Task directions:
Search the records for "Kicker". Report every line where it occurs.

(Items from a dataset)
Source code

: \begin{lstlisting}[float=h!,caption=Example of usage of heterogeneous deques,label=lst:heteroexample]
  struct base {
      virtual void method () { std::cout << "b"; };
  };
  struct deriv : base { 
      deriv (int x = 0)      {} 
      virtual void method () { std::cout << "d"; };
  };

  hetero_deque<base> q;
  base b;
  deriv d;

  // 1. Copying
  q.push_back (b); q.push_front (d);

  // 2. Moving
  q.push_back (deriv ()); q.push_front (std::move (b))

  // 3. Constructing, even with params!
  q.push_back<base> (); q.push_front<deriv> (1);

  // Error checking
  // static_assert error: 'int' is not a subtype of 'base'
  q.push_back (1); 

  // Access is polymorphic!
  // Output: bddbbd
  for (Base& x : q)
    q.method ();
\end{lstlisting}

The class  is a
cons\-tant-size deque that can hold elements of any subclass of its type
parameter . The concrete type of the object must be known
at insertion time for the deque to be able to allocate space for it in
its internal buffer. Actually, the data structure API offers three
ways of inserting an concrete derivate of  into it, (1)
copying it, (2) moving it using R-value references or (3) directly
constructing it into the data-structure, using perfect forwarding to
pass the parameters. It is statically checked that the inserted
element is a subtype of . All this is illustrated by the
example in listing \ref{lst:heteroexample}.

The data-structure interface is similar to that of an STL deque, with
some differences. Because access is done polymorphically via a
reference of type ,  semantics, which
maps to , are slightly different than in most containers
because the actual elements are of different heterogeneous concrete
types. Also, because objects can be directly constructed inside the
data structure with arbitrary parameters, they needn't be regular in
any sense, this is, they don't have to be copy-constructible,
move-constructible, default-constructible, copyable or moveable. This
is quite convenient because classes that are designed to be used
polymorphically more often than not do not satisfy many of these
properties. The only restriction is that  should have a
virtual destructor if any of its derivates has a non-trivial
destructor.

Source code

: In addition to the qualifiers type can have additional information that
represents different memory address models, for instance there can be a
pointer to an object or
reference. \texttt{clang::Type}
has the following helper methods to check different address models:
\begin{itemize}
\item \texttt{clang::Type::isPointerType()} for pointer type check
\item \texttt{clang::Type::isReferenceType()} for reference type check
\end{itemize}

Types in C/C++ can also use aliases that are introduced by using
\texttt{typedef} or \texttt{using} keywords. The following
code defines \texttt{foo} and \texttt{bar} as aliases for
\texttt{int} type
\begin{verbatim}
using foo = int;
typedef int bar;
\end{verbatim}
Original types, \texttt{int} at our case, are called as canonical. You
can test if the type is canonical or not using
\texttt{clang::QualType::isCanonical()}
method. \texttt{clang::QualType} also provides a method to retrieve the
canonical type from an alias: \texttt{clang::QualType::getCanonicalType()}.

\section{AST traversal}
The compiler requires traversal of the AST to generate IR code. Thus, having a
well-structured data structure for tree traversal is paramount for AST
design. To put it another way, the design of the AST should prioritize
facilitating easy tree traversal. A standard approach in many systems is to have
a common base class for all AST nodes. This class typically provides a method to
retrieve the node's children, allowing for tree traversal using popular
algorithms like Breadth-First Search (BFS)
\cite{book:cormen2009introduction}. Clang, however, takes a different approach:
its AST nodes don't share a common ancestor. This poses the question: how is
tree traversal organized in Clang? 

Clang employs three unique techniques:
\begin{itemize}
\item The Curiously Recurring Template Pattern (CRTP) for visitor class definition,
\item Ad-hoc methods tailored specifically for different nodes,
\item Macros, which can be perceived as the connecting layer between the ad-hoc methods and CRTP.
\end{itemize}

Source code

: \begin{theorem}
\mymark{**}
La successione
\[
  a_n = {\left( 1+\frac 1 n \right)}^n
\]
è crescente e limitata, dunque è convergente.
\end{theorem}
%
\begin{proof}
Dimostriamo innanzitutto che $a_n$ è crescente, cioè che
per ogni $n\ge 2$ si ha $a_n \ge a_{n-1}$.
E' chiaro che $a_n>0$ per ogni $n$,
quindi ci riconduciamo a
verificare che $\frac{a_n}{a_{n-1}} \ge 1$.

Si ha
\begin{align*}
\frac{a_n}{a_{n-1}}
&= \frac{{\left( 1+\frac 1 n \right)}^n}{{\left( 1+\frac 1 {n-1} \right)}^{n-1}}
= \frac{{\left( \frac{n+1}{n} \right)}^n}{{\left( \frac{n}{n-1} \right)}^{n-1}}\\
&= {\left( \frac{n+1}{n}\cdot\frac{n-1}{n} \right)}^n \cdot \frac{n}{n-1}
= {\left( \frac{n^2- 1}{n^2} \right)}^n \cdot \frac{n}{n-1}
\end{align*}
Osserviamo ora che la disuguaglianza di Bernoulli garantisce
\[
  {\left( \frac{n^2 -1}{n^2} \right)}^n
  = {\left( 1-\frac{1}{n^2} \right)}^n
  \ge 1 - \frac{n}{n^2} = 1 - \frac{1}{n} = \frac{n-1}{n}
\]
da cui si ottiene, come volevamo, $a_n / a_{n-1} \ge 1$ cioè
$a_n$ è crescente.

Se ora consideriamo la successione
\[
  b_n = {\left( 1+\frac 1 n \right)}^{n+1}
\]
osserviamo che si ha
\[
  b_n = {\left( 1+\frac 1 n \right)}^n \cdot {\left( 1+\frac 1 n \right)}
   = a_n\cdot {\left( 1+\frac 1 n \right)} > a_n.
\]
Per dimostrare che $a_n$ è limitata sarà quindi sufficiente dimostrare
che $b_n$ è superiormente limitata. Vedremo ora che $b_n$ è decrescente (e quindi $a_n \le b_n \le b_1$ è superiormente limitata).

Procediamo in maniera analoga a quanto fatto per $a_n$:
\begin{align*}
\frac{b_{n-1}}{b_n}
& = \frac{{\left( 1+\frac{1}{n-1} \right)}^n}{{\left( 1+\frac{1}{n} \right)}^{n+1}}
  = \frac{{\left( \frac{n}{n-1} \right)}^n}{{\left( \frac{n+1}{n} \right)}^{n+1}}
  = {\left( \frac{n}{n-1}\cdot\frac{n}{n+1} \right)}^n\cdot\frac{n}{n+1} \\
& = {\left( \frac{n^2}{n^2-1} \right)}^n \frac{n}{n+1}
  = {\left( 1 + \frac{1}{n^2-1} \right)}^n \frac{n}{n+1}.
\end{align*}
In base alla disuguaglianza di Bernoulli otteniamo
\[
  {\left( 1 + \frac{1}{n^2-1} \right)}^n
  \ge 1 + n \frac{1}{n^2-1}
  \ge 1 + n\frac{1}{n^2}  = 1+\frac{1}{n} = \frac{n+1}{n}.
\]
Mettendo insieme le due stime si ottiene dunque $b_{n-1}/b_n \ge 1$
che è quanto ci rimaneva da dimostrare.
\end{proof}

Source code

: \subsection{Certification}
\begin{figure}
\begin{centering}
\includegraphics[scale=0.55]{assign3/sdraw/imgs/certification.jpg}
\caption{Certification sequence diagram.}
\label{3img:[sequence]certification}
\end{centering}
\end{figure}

--

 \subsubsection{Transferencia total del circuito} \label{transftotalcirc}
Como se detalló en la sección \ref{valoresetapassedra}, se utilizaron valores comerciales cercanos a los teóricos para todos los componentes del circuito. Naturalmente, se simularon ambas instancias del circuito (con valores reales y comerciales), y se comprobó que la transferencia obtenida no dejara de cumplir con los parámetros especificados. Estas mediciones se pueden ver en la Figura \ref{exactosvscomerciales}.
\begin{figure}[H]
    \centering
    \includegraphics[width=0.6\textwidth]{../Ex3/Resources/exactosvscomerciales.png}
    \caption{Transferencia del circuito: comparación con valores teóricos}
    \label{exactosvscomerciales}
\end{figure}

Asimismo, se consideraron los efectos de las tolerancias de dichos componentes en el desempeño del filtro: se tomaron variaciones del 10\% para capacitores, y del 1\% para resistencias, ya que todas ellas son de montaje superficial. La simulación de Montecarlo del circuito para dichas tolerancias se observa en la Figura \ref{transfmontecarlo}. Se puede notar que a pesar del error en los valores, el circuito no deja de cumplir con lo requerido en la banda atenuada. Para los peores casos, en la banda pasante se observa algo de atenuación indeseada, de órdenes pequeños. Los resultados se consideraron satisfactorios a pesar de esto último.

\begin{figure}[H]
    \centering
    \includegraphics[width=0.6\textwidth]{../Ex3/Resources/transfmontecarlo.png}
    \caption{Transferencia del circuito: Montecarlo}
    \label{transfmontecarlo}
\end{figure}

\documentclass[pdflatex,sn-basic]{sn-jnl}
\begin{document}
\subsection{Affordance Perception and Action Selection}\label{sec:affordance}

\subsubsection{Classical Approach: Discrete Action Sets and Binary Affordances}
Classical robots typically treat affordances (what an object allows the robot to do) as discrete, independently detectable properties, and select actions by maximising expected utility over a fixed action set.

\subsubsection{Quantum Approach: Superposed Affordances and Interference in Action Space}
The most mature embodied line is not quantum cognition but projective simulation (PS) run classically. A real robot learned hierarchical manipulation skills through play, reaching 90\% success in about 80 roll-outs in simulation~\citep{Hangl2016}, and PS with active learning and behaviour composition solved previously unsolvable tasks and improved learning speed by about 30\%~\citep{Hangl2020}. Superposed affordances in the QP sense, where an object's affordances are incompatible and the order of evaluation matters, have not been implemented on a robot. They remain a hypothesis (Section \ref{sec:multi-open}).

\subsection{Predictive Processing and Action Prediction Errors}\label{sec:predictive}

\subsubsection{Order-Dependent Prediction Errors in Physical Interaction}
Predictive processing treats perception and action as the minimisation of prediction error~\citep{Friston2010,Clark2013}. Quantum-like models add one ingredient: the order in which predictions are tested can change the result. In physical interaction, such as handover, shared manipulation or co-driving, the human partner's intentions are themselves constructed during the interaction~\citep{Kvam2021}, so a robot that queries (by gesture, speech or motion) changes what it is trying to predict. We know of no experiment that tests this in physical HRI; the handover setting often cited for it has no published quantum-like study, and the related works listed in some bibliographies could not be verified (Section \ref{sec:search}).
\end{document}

---

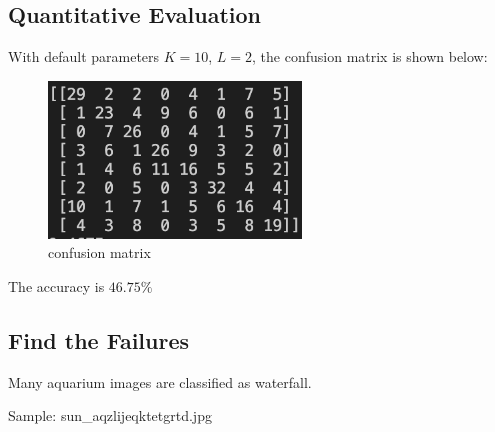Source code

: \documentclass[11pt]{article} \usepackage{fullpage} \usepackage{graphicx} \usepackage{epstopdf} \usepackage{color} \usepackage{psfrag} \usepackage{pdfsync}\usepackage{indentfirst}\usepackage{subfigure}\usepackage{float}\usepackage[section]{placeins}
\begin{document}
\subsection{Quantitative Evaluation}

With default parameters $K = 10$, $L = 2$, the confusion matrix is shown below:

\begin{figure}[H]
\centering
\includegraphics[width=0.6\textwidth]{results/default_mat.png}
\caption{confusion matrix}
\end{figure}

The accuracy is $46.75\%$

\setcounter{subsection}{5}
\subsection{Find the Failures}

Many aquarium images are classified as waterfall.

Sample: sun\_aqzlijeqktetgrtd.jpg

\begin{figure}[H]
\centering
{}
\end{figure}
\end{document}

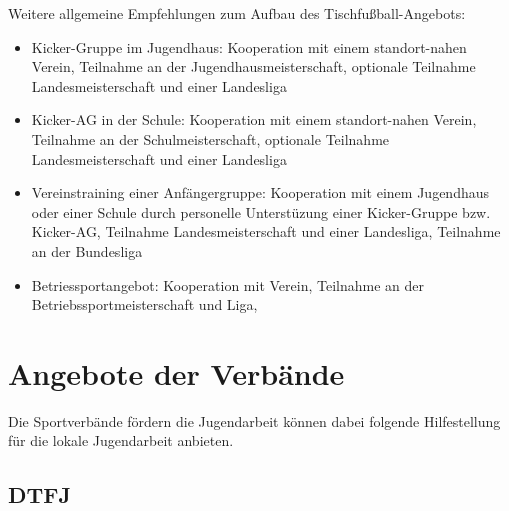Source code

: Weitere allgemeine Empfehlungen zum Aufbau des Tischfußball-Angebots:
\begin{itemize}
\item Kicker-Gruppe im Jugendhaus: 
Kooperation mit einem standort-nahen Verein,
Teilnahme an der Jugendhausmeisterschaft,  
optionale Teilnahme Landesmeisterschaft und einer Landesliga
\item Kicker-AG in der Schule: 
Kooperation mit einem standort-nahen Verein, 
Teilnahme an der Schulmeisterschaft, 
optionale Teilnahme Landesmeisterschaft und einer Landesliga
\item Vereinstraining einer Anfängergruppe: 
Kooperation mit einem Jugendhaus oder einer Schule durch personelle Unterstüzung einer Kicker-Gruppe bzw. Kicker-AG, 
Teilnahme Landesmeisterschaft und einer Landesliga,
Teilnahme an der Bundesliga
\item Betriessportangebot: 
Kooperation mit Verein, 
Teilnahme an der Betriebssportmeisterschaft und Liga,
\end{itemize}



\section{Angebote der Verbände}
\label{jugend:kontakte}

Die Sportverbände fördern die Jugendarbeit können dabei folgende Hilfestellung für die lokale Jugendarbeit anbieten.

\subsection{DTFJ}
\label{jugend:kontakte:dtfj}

Answer for this exercise:
\item Kicker-Gruppe im Jugendhaus: 
\item Kicker-AG in der Schule: 
Kooperation mit einem Jugendhaus oder einer Schule durch personelle Unterstüzung einer Kicker-Gruppe bzw. Kicker-AG, 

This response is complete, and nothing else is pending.